**Exercise goal:** All of the data below needs to be set down once more, exactly as written.

**Task input:**
⁂
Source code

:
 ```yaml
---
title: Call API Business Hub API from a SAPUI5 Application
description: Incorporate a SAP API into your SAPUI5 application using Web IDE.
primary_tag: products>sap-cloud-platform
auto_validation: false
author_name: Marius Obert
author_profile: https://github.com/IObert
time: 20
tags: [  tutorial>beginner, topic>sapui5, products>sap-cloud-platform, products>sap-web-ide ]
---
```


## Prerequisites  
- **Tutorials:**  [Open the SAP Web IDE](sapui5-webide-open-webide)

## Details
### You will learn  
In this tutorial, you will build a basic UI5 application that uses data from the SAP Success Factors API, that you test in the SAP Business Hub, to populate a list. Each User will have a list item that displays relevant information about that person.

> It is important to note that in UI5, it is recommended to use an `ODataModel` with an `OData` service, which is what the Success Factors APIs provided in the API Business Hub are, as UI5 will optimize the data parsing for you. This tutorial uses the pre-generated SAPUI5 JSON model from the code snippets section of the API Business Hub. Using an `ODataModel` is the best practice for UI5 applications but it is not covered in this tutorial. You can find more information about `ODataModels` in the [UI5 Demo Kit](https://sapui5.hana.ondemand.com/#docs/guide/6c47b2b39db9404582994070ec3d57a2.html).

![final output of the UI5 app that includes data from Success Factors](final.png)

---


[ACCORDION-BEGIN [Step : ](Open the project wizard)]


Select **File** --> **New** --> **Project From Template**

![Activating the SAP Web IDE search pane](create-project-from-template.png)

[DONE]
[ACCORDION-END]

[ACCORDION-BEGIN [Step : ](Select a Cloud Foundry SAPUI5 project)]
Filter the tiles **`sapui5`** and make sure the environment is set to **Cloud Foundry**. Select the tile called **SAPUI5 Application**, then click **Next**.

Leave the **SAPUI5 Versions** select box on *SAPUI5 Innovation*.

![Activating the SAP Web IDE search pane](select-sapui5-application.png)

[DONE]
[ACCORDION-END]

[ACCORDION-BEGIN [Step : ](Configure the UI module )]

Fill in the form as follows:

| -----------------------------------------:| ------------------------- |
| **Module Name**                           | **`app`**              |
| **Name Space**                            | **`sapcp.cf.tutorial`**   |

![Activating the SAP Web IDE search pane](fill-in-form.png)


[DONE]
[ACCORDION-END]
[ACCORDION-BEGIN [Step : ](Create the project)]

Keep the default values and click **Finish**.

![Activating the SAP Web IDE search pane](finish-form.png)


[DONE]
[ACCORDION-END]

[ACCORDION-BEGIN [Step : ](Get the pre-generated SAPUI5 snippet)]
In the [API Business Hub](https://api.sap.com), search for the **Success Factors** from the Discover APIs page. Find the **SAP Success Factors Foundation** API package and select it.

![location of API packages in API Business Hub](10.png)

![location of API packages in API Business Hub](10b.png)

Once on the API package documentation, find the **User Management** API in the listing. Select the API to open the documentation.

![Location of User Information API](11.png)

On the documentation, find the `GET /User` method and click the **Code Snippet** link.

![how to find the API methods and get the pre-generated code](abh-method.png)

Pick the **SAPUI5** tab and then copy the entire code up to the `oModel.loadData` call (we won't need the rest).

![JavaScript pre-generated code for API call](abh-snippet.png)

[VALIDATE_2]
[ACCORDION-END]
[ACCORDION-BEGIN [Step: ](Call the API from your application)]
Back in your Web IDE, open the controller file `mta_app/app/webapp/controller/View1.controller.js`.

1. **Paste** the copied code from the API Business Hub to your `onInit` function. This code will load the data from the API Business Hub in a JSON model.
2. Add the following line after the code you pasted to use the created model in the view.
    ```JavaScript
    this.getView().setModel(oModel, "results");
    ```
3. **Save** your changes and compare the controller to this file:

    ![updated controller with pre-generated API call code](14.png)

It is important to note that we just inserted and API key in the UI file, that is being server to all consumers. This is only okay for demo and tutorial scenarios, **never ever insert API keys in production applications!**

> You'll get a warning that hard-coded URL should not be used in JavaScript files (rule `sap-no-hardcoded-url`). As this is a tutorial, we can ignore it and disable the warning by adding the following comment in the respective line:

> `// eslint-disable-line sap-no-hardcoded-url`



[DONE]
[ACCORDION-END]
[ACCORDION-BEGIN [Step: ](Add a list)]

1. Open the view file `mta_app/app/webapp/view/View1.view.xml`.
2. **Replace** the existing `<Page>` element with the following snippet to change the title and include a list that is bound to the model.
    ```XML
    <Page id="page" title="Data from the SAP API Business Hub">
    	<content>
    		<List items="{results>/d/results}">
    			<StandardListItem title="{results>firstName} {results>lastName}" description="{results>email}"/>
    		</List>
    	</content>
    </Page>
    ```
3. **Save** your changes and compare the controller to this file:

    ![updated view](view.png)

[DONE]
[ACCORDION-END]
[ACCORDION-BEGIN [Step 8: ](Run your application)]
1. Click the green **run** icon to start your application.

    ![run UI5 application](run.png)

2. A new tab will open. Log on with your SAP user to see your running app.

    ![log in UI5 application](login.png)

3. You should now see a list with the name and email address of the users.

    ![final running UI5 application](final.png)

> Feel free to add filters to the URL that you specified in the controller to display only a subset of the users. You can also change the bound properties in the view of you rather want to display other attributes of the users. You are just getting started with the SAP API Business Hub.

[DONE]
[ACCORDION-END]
⁂
**Exercise output:**
Source code

:
 ```yaml
---
title: Call API Business Hub API from a SAPUI5 Application
description: Incorporate a SAP API into your SAPUI5 application using Web IDE.
primary_tag: products>sap-cloud-platform
auto_validation: false
author_name: Marius Obert
author_profile: https://github.com/IObert
time: 20
tags: [  tutorial>beginner, topic>sapui5, products>sap-cloud-platform, products>sap-web-ide ]
---
```


## Prerequisites  
- **Tutorials:**  [Open the SAP Web IDE](sapui5-webide-open-webide)

## Details
### You will learn  
In this tutorial, you will build a basic UI5 application that uses data from the SAP Success Factors API, that you test in the SAP Business Hub, to populate a list. Each User will have a list item that displays relevant information about that person.

> It is important to note that in UI5, it is recommended to use an `ODataModel` with an `OData` service, which is what the Success Factors APIs provided in the API Business Hub are, as UI5 will optimize the data parsing for you. This tutorial uses the pre-generated SAPUI5 JSON model from the code snippets section of the API Business Hub. Using an `ODataModel` is the best practice for UI5 applications but it is not covered in this tutorial. You can find more information about `ODataModels` in the [UI5 Demo Kit](https://sapui5.hana.ondemand.com/#docs/guide/6c47b2b39db9404582994070ec3d57a2.html).

![final output of the UI5 app that includes data from Success Factors](final.png)

---


[ACCORDION-BEGIN [Step : ](Open the project wizard)]


Select **File** --> **New** --> **Project From Template**

![Activating the SAP Web IDE search pane](create-project-from-template.png)

[DONE]
[ACCORDION-END]

[ACCORDION-BEGIN [Step : ](Select a Cloud Foundry SAPUI5 project)]
Filter the tiles **`sapui5`** and make sure the environment is set to **Cloud Foundry**. Select the tile called **SAPUI5 Application**, then click **Next**.

Leave the **SAPUI5 Versions** select box on *SAPUI5 Innovation*.

![Activating the SAP Web IDE search pane](select-sapui5-application.png)

[DONE]
[ACCORDION-END]

[ACCORDION-BEGIN [Step : ](Configure the UI module )]

Fill in the form as follows:

| -----------------------------------------:| ------------------------- |
| **Module Name**                           | **`app`**              |
| **Name Space**                            | **`sapcp.cf.tutorial`**   |

![Activating the SAP Web IDE search pane](fill-in-form.png)


[DONE]
[ACCORDION-END]
[ACCORDION-BEGIN [Step : ](Create the project)]

Keep the default values and click **Finish**.

![Activating the SAP Web IDE search pane](finish-form.png)


[DONE]
[ACCORDION-END]

[ACCORDION-BEGIN [Step : ](Get the pre-generated SAPUI5 snippet)]
In the [API Business Hub](https://api.sap.com), search for the **Success Factors** from the Discover APIs page. Find the **SAP Success Factors Foundation** API package and select it.

![location of API packages in API Business Hub](10.png)

![location of API packages in API Business Hub](10b.png)

Once on the API package documentation, find the **User Management** API in the listing. Select the API to open the documentation.

![Location of User Information API](11.png)

On the documentation, find the `GET /User` method and click the **Code Snippet** link.

![how to find the API methods and get the pre-generated code](abh-method.png)

Pick the **SAPUI5** tab and then copy the entire code up to the `oModel.loadData` call (we won't need the rest).

![JavaScript pre-generated code for API call](abh-snippet.png)

[VALIDATE_2]
[ACCORDION-END]
[ACCORDION-BEGIN [Step: ](Call the API from your application)]
Back in your Web IDE, open the controller file `mta_app/app/webapp/controller/View1.controller.js`.

1. **Paste** the copied code from the API Business Hub to your `onInit` function. This code will load the data from the API Business Hub in a JSON model.
2. Add the following line after the code you pasted to use the created model in the view.
    ```JavaScript
    this.getView().setModel(oModel, "results");
    ```
3. **Save** your changes and compare the controller to this file:

    ![updated controller with pre-generated API call code](14.png)

It is important to note that we just inserted and API key in the UI file, that is being server to all consumers. This is only okay for demo and tutorial scenarios, **never ever insert API keys in production applications!**

> You'll get a warning that hard-coded URL should not be used in JavaScript files (rule `sap-no-hardcoded-url`). As this is a tutorial, we can ignore it and disable the warning by adding the following comment in the respective line:

> `// eslint-disable-line sap-no-hardcoded-url`



[DONE]
[ACCORDION-END]
[ACCORDION-BEGIN [Step: ](Add a list)]

1. Open the view file `mta_app/app/webapp/view/View1.view.xml`.
2. **Replace** the existing `<Page>` element with the following snippet to change the title and include a list that is bound to the model.
    ```XML
    <Page id="page" title="Data from the SAP API Business Hub">
    	<content>
    		<List items="{results>/d/results}">
    			<StandardListItem title="{results>firstName} {results>lastName}" description="{results>email}"/>
    		</List>
    	</content>
    </Page>
    ```
3. **Save** your changes and compare the controller to this file:

    ![updated view](view.png)

[DONE]
[ACCORDION-END]
[ACCORDION-BEGIN [Step 8: ](Run your application)]
1. Click the green **run** icon to start your application.

    ![run UI5 application](run.png)

2. A new tab will open. Log on with your SAP user to see your running app.

    ![log in UI5 application](login.png)

3. You should now see a list with the name and email address of the users.

    ![final running UI5 application](final.png)

> Feel free to add filters to the URL that you specified in the controller to display only a subset of the users. You can also change the bound properties in the view of you rather want to display other attributes of the users. You are just getting started with the SAP API Business Hub.

[DONE]
[ACCORDION-END]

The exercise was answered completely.